• Prompt
The records that follow must be repeated exactly, minus the images.

• Source data
——

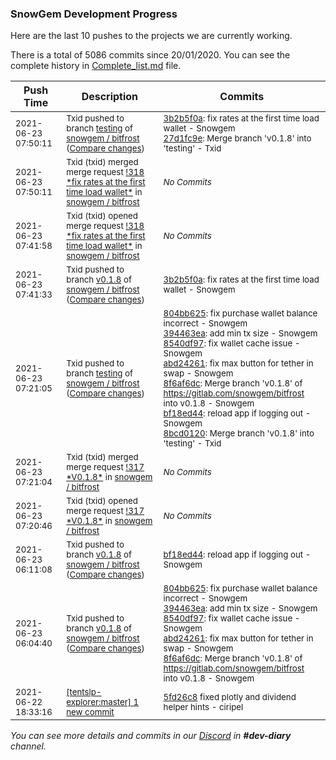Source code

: 
### SnowGem Development Progress

Here are the last 10 pushes to the projects we are currently working.

There is a total of 5086 commits since 20/01/2020. You can see the complete history in
 [Complete_list.md](Complete_list.md) file.

| Push Time | Description | Commits |
| --- | --- | --- |
| <sub>2021-06-23 07:50:11</sub> | <sub>Txid pushed to branch [testing](https://gitlab.com/snowgem/bitfrost/commits/testing) of [snowgem / bitfrost](https://gitlab.com/snowgem/bitfrost) ([Compare changes](https://gitlab.com/snowgem/bitfrost/compare/8bcd0120f67d5cdf30b5573cb566a0fbdbb2f8f6...27d1fc9eb94a058441695330dd442f399affb9b9))</sub> | <sub>[3b2b5f0a](https://gitlab.com/snowgem/bitfrost/-/commit/3b2b5f0adc8f3cdebb4cd6455b60be300b856ce2): fix rates at the first time load wallet - Snowgem<br>[27d1fc9e](https://gitlab.com/snowgem/bitfrost/-/commit/27d1fc9eb94a058441695330dd442f399affb9b9): Merge branch 'v0.1.8' into 'testing' - Txid</sub> |
| <sub>2021-06-23 07:50:11</sub> | <sub>Txid (txid) merged merge request [\!318 \*fix rates at the first time load wallet\*](https://gitlab.com/snowgem/bitfrost/-/merge_requests/318) in [snowgem / bitfrost](https://gitlab.com/snowgem/bitfrost)</sub> | <sub>_No Commits_</sub> |
| <sub>2021-06-23 07:41:58</sub> | <sub>Txid (txid) opened merge request [\!318 \*fix rates at the first time load wallet\*](https://gitlab.com/snowgem/bitfrost/-/merge_requests/318) in [snowgem / bitfrost](https://gitlab.com/snowgem/bitfrost)</sub> | <sub>_No Commits_</sub> |
| <sub>2021-06-23 07:41:33</sub> | <sub>Txid pushed to branch [v0\.1\.8](https://gitlab.com/snowgem/bitfrost/commits/v0.1.8) of [snowgem / bitfrost](https://gitlab.com/snowgem/bitfrost) ([Compare changes](https://gitlab.com/snowgem/bitfrost/compare/bf18ed4414d93271a218ffc3145c63cb07c8ae6c...3b2b5f0adc8f3cdebb4cd6455b60be300b856ce2))</sub> | <sub>[3b2b5f0a](https://gitlab.com/snowgem/bitfrost/-/commit/3b2b5f0adc8f3cdebb4cd6455b60be300b856ce2): fix rates at the first time load wallet - Snowgem</sub> |
| <sub>2021-06-23 07:21:05</sub> | <sub>Txid pushed to branch [testing](https://gitlab.com/snowgem/bitfrost/commits/testing) of [snowgem / bitfrost](https://gitlab.com/snowgem/bitfrost) ([Compare changes](https://gitlab.com/snowgem/bitfrost/compare/62ea3ce5a15b2836af41943ca710dcf629fd57a8...8bcd0120f67d5cdf30b5573cb566a0fbdbb2f8f6))</sub> | <sub>[804bb625](https://gitlab.com/snowgem/bitfrost/-/commit/804bb6259b6641e770eb90a2e4ec0bcb23a2080c): fix purchase wallet balance incorrect - Snowgem<br>[394463ea](https://gitlab.com/snowgem/bitfrost/-/commit/394463ea47a4c91486339b16b328dfed85964b10): add min tx size - Snowgem<br>[8540df97](https://gitlab.com/snowgem/bitfrost/-/commit/8540df9727987b3cae37f42868066ad44f7064f7): fix wallet cache issue - Snowgem<br>[abd24261](https://gitlab.com/snowgem/bitfrost/-/commit/abd24261b6fd122f2e6a257cd1b18f50b37767d7): fix max button for tether in swap - Snowgem<br>[8f6af6dc](https://gitlab.com/snowgem/bitfrost/-/commit/8f6af6dcaf9c47e1ff335be3f2e8ea8b8692841c): Merge branch 'v0.1.8' of https://gitlab.com/snowgem/bitfrost into v0.1.8 - Snowgem<br>[bf18ed44](https://gitlab.com/snowgem/bitfrost/-/commit/bf18ed4414d93271a218ffc3145c63cb07c8ae6c): reload app if logging out - Snowgem<br>[8bcd0120](https://gitlab.com/snowgem/bitfrost/-/commit/8bcd0120f67d5cdf30b5573cb566a0fbdbb2f8f6): Merge branch 'v0.1.8' into 'testing' - Txid</sub> |
| <sub>2021-06-23 07:21:04</sub> | <sub>Txid (txid) merged merge request [\!317 \*V0\.1\.8\*](https://gitlab.com/snowgem/bitfrost/-/merge_requests/317) in [snowgem / bitfrost](https://gitlab.com/snowgem/bitfrost)</sub> | <sub>_No Commits_</sub> |
| <sub>2021-06-23 07:20:46</sub> | <sub>Txid (txid) opened merge request [\!317 \*V0\.1\.8\*](https://gitlab.com/snowgem/bitfrost/-/merge_requests/317) in [snowgem / bitfrost](https://gitlab.com/snowgem/bitfrost)</sub> | <sub>_No Commits_</sub> |
| <sub>2021-06-23 06:11:08</sub> | <sub>Txid pushed to branch [v0\.1\.8](https://gitlab.com/snowgem/bitfrost/commits/v0.1.8) of [snowgem / bitfrost](https://gitlab.com/snowgem/bitfrost) ([Compare changes](https://gitlab.com/snowgem/bitfrost/compare/8f6af6dcaf9c47e1ff335be3f2e8ea8b8692841c...bf18ed4414d93271a218ffc3145c63cb07c8ae6c))</sub> | <sub>[bf18ed44](https://gitlab.com/snowgem/bitfrost/-/commit/bf18ed4414d93271a218ffc3145c63cb07c8ae6c): reload app if logging out - Snowgem</sub> |
| <sub>2021-06-23 06:04:40</sub> | <sub>Txid pushed to branch [v0\.1\.8](https://gitlab.com/snowgem/bitfrost/commits/v0.1.8) of [snowgem / bitfrost](https://gitlab.com/snowgem/bitfrost) ([Compare changes](https://gitlab.com/snowgem/bitfrost/compare/47fe9c668f34279297927956209277a28e189597...8f6af6dcaf9c47e1ff335be3f2e8ea8b8692841c))</sub> | <sub>[804bb625](https://gitlab.com/snowgem/bitfrost/-/commit/804bb6259b6641e770eb90a2e4ec0bcb23a2080c): fix purchase wallet balance incorrect - Snowgem<br>[394463ea](https://gitlab.com/snowgem/bitfrost/-/commit/394463ea47a4c91486339b16b328dfed85964b10): add min tx size - Snowgem<br>[8540df97](https://gitlab.com/snowgem/bitfrost/-/commit/8540df9727987b3cae37f42868066ad44f7064f7): fix wallet cache issue - Snowgem<br>[abd24261](https://gitlab.com/snowgem/bitfrost/-/commit/abd24261b6fd122f2e6a257cd1b18f50b37767d7): fix max button for tether in swap - Snowgem<br>[8f6af6dc](https://gitlab.com/snowgem/bitfrost/-/commit/8f6af6dcaf9c47e1ff335be3f2e8ea8b8692841c): Merge branch 'v0.1.8' of https://gitlab.com/snowgem/bitfrost into v0.1.8 - Snowgem</sub> |
| <sub>2021-06-22 18:33:16</sub> | <sub>[[tentslp-explorer:master] 1 new commit](https://github.com/TENTSLP/tentslp-explorer/commit/5fd26c84eb24f16155640217c51622d8adc0fcf1)</sub> | <sub>[5fd26c8](https://github.com/TENTSLP/tentslp-explorer/commit/5fd26c84eb24f16155640217c51622d8adc0fcf1) fixed plotly and dividend helper hints - ciripel</sub> |

_You can see more details and commits in our [Discord](https://discord.gg/zumGnbg) in **#dev-diary** channel._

——

• Result for this task
Source code

: 
### SnowGem Development Progress

Here are the last 10 pushes to the projects we are currently working.

There is a total of 5086 commits since 20/01/2020. You can see the complete history in
 [Complete_list.md](Complete_list.md) file.

| Push Time | Description | Commits |
| --- | --- | --- |
| <sub>2021-06-23 07:50:11</sub> | <sub>Txid pushed to branch [testing](https://gitlab.com/snowgem/bitfrost/commits/testing) of [snowgem / bitfrost](https://gitlab.com/snowgem/bitfrost) ([Compare changes](https://gitlab.com/snowgem/bitfrost/compare/8bcd0120f67d5cdf30b5573cb566a0fbdbb2f8f6...27d1fc9eb94a058441695330dd442f399affb9b9))</sub> | <sub>[3b2b5f0a](https://gitlab.com/snowgem/bitfrost/-/commit/3b2b5f0adc8f3cdebb4cd6455b60be300b856ce2): fix rates at the first time load wallet - Snowgem<br>[27d1fc9e](https://gitlab.com/snowgem/bitfrost/-/commit/27d1fc9eb94a058441695330dd442f399affb9b9): Merge branch 'v0.1.8' into 'testing' - Txid</sub> |
| <sub>2021-06-23 07:50:11</sub> | <sub>Txid (txid) merged merge request [\!318 \*fix rates at the first time load wallet\*](https://gitlab.com/snowgem/bitfrost/-/merge_requests/318) in [snowgem / bitfrost](https://gitlab.com/snowgem/bitfrost)</sub> | <sub>_No Commits_</sub> |
| <sub>2021-06-23 07:41:58</sub> | <sub>Txid (txid) opened merge request [\!318 \*fix rates at the first time load wallet\*](https://gitlab.com/snowgem/bitfrost/-/merge_requests/318) in [snowgem / bitfrost](https://gitlab.com/snowgem/bitfrost)</sub> | <sub>_No Commits_</sub> |
| <sub>2021-06-23 07:41:33</sub> | <sub>Txid pushed to branch [v0\.1\.8](https://gitlab.com/snowgem/bitfrost/commits/v0.1.8) of [snowgem / bitfrost](https://gitlab.com/snowgem/bitfrost) ([Compare changes](https://gitlab.com/snowgem/bitfrost/compare/bf18ed4414d93271a218ffc3145c63cb07c8ae6c...3b2b5f0adc8f3cdebb4cd6455b60be300b856ce2))</sub> | <sub>[3b2b5f0a](https://gitlab.com/snowgem/bitfrost/-/commit/3b2b5f0adc8f3cdebb4cd6455b60be300b856ce2): fix rates at the first time load wallet - Snowgem</sub> |
| <sub>2021-06-23 07:21:05</sub> | <sub>Txid pushed to branch [testing](https://gitlab.com/snowgem/bitfrost/commits/testing) of [snowgem / bitfrost](https://gitlab.com/snowgem/bitfrost) ([Compare changes](https://gitlab.com/snowgem/bitfrost/compare/62ea3ce5a15b2836af41943ca710dcf629fd57a8...8bcd0120f67d5cdf30b5573cb566a0fbdbb2f8f6))</sub> | <sub>[804bb625](https://gitlab.com/snowgem/bitfrost/-/commit/804bb6259b6641e770eb90a2e4ec0bcb23a2080c): fix purchase wallet balance incorrect - Snowgem<br>[394463ea](https://gitlab.com/snowgem/bitfrost/-/commit/394463ea47a4c91486339b16b328dfed85964b10): add min tx size - Snowgem<br>[8540df97](https://gitlab.com/snowgem/bitfrost/-/commit/8540df9727987b3cae37f42868066ad44f7064f7): fix wallet cache issue - Snowgem<br>[abd24261](https://gitlab.com/snowgem/bitfrost/-/commit/abd24261b6fd122f2e6a257cd1b18f50b37767d7): fix max button for tether in swap - Snowgem<br>[8f6af6dc](https://gitlab.com/snowgem/bitfrost/-/commit/8f6af6dcaf9c47e1ff335be3f2e8ea8b8692841c): Merge branch 'v0.1.8' of https://gitlab.com/snowgem/bitfrost into v0.1.8 - Snowgem<br>[bf18ed44](https://gitlab.com/snowgem/bitfrost/-/commit/bf18ed4414d93271a218ffc3145c63cb07c8ae6c): reload app if logging out - Snowgem<br>[8bcd0120](https://gitlab.com/snowgem/bitfrost/-/commit/8bcd0120f67d5cdf30b5573cb566a0fbdbb2f8f6): Merge branch 'v0.1.8' into 'testing' - Txid</sub> |
| <sub>2021-06-23 07:21:04</sub> | <sub>Txid (txid) merged merge request [\!317 \*V0\.1\.8\*](https://gitlab.com/snowgem/bitfrost/-/merge_requests/317) in [snowgem / bitfrost](https://gitlab.com/snowgem/bitfrost)</sub> | <sub>_No Commits_</sub> |
| <sub>2021-06-23 07:20:46</sub> | <sub>Txid (txid) opened merge request [\!317 \*V0\.1\.8\*](https://gitlab.com/snowgem/bitfrost/-/merge_requests/317) in [snowgem / bitfrost](https://gitlab.com/snowgem/bitfrost)</sub> | <sub>_No Commits_</sub> |
| <sub>2021-06-23 06:11:08</sub> | <sub>Txid pushed to branch [v0\.1\.8](https://gitlab.com/snowgem/bitfrost/commits/v0.1.8) of [snowgem / bitfrost](https://gitlab.com/snowgem/bitfrost) ([Compare changes](https://gitlab.com/snowgem/bitfrost/compare/8f6af6dcaf9c47e1ff335be3f2e8ea8b8692841c...bf18ed4414d93271a218ffc3145c63cb07c8ae6c))</sub> | <sub>[bf18ed44](https://gitlab.com/snowgem/bitfrost/-/commit/bf18ed4414d93271a218ffc3145c63cb07c8ae6c): reload app if logging out - Snowgem</sub> |
| <sub>2021-06-23 06:04:40</sub> | <sub>Txid pushed to branch [v0\.1\.8](https://gitlab.com/snowgem/bitfrost/commits/v0.1.8) of [snowgem / bitfrost](https://gitlab.com/snowgem/bitfrost) ([Compare changes](https://gitlab.com/snowgem/bitfrost/compare/47fe9c668f34279297927956209277a28e189597...8f6af6dcaf9c47e1ff335be3f2e8ea8b8692841c))</sub> | <sub>[804bb625](https://gitlab.com/snowgem/bitfrost/-/commit/804bb6259b6641e770eb90a2e4ec0bcb23a2080c): fix purchase wallet balance incorrect - Snowgem<br>[394463ea](https://gitlab.com/snowgem/bitfrost/-/commit/394463ea47a4c91486339b16b328dfed85964b10): add min tx size - Snowgem<br>[8540df97](https://gitlab.com/snowgem/bitfrost/-/commit/8540df9727987b3cae37f42868066ad44f7064f7): fix wallet cache issue - Snowgem<br>[abd24261](https://gitlab.com/snowgem/bitfrost/-/commit/abd24261b6fd122f2e6a257cd1b18f50b37767d7): fix max button for tether in swap - Snowgem<br>[8f6af6dc](https://gitlab.com/snowgem/bitfrost/-/commit/8f6af6dcaf9c47e1ff335be3f2e8ea8b8692841c): Merge branch 'v0.1.8' of https://gitlab.com/snowgem/bitfrost into v0.1.8 - Snowgem</sub> |
| <sub>2021-06-22 18:33:16</sub> | <sub>[[tentslp-explorer:master] 1 new commit](https://github.com/TENTSLP/tentslp-explorer/commit/5fd26c84eb24f16155640217c51622d8adc0fcf1)</sub> | <sub>[5fd26c8](https://github.com/TENTSLP/tentslp-explorer/commit/5fd26c84eb24f16155640217c51622d8adc0fcf1) fixed plotly and dividend helper hints - ciripel</sub> |

_You can see more details and commits in our [Discord](https://discord.gg/zumGnbg) in **#dev-diary** channel._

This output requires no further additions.